Copy out all lines from the material that contain the string "append".
── Task input ──
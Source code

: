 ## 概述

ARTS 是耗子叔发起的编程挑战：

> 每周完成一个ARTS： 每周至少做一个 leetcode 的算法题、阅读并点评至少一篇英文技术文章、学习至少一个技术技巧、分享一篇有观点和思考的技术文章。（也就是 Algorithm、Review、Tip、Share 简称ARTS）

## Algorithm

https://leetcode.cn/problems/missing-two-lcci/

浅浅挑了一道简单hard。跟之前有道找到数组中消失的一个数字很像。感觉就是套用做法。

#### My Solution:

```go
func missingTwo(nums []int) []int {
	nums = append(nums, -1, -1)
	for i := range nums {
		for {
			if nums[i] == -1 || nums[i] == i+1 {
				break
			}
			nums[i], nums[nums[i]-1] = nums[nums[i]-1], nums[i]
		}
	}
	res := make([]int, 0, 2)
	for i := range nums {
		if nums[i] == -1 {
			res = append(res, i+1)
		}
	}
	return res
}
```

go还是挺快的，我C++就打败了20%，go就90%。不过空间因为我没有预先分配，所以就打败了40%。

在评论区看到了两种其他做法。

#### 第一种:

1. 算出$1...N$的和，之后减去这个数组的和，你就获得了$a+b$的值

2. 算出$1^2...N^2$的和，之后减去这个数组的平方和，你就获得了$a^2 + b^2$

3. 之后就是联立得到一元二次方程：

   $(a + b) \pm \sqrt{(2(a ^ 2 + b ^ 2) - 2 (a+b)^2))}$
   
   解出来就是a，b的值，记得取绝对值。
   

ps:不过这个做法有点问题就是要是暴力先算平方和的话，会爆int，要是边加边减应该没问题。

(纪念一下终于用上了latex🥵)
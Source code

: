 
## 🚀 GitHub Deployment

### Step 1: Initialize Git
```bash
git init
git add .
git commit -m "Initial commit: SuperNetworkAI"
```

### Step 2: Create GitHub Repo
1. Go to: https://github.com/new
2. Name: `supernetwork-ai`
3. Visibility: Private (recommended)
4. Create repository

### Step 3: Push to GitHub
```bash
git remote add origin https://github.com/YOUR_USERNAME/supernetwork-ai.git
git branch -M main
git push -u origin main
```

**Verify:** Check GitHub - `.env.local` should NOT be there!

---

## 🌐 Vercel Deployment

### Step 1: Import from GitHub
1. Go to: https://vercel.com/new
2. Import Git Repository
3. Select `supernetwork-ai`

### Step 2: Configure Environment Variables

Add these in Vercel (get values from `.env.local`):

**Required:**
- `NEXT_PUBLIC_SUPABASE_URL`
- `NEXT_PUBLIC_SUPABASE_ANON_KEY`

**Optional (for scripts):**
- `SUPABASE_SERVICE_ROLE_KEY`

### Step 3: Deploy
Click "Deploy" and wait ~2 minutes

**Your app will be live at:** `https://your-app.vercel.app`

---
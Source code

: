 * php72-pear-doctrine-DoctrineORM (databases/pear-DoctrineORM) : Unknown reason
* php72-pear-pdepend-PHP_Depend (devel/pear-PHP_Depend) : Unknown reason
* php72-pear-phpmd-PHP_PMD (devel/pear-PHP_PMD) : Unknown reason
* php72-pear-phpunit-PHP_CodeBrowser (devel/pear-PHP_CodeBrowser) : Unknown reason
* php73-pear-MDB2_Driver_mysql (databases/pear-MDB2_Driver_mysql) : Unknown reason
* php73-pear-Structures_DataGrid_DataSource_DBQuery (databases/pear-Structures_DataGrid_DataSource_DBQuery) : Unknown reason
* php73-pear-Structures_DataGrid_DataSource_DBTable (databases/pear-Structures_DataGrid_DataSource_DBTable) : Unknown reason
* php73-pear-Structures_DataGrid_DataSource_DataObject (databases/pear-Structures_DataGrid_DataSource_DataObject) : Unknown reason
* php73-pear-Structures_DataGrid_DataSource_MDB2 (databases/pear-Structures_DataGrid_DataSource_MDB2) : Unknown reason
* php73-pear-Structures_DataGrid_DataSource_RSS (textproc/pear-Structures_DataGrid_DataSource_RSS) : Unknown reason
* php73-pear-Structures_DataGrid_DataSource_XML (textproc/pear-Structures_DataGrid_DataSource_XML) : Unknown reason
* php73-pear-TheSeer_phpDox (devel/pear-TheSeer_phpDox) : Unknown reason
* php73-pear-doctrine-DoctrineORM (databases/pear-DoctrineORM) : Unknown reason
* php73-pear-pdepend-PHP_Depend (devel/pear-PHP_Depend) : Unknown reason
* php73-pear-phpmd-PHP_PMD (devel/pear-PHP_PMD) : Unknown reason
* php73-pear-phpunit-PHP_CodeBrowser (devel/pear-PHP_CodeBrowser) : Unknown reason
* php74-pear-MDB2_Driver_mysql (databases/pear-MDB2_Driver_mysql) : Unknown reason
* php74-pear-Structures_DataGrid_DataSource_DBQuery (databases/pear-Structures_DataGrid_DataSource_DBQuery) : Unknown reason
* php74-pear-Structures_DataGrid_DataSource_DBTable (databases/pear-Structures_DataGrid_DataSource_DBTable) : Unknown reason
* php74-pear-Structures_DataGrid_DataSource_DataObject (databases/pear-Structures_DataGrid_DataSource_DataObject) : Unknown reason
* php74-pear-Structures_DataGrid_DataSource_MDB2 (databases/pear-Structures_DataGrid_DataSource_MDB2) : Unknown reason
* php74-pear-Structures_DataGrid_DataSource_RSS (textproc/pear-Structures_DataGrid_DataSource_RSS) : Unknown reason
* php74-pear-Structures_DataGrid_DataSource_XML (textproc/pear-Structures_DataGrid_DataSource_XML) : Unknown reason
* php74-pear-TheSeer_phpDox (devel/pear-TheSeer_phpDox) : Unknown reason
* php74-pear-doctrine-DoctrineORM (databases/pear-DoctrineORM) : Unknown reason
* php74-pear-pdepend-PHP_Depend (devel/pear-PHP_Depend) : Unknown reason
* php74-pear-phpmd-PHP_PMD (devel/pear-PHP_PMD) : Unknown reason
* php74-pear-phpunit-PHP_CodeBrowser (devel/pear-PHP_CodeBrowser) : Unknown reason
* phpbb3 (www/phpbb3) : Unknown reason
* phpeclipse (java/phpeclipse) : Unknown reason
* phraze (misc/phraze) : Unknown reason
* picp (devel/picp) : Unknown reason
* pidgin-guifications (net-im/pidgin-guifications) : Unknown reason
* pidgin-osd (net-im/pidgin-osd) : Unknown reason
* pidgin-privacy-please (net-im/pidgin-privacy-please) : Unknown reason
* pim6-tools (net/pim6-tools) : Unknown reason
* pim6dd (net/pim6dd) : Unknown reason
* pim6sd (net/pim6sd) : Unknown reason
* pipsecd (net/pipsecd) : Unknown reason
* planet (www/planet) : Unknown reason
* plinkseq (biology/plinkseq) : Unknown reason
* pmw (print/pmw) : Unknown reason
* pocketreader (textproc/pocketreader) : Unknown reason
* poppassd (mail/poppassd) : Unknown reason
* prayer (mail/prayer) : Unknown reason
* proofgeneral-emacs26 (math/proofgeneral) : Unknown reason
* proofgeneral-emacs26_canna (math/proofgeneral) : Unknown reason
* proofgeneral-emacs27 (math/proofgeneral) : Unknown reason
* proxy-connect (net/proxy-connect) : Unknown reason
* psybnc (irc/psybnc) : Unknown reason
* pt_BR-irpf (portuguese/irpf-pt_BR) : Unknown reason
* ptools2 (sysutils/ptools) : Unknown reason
───
── Task input ──
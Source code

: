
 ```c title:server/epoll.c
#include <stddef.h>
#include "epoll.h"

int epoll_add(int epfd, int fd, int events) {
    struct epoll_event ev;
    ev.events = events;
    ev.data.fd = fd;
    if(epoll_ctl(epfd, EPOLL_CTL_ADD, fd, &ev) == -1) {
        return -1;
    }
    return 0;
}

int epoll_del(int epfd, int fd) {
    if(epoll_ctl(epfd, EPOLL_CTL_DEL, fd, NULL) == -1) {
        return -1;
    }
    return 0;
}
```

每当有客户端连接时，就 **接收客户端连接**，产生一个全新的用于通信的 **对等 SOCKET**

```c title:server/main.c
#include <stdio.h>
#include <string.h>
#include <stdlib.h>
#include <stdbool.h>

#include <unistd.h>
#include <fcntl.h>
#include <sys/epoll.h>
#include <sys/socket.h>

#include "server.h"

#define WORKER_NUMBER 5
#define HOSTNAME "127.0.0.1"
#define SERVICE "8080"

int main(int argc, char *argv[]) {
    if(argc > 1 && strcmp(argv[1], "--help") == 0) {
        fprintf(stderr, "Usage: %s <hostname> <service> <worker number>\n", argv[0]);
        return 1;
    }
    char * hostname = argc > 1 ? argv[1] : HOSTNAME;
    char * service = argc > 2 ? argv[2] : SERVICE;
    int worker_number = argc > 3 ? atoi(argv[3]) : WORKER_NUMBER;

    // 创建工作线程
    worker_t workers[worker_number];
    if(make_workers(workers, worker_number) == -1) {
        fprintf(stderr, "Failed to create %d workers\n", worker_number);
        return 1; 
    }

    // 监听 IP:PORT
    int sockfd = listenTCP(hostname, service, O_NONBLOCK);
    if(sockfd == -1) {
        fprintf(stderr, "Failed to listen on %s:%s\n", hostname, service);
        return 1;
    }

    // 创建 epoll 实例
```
───
_Answer_
	nums = append(nums, -1, -1)
			res = append(res, i+1)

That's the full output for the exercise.